--- SUPPLIED ENTRIES Enclosed Below ---

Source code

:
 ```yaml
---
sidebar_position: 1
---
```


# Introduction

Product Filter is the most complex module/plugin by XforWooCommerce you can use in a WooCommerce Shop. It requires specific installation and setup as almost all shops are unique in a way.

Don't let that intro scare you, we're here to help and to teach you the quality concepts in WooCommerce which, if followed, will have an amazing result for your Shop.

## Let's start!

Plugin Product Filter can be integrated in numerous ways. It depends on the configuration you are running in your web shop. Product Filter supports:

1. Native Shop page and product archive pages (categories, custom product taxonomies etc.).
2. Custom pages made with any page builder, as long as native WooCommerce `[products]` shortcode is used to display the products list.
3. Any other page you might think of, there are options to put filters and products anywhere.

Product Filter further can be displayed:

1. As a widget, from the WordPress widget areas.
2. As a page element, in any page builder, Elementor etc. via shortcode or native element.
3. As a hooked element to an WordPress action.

--- End of Enclosed SUPPLIED ENTRIES ---

PROBLEM DETAILS
The required output is the line containing "3. Any other" through the last line of the records above, each copied exactly and nothing more.

RESPONSE
3. Any other page you might think of, there are options to put filters and products anywhere.

Product Filter further can be displayed:

1. As a widget, from the WordPress widget areas.
2. As a page element, in any page builder, Elementor etc. via shortcode or native element.
3. As a hooked element to an WordPress action.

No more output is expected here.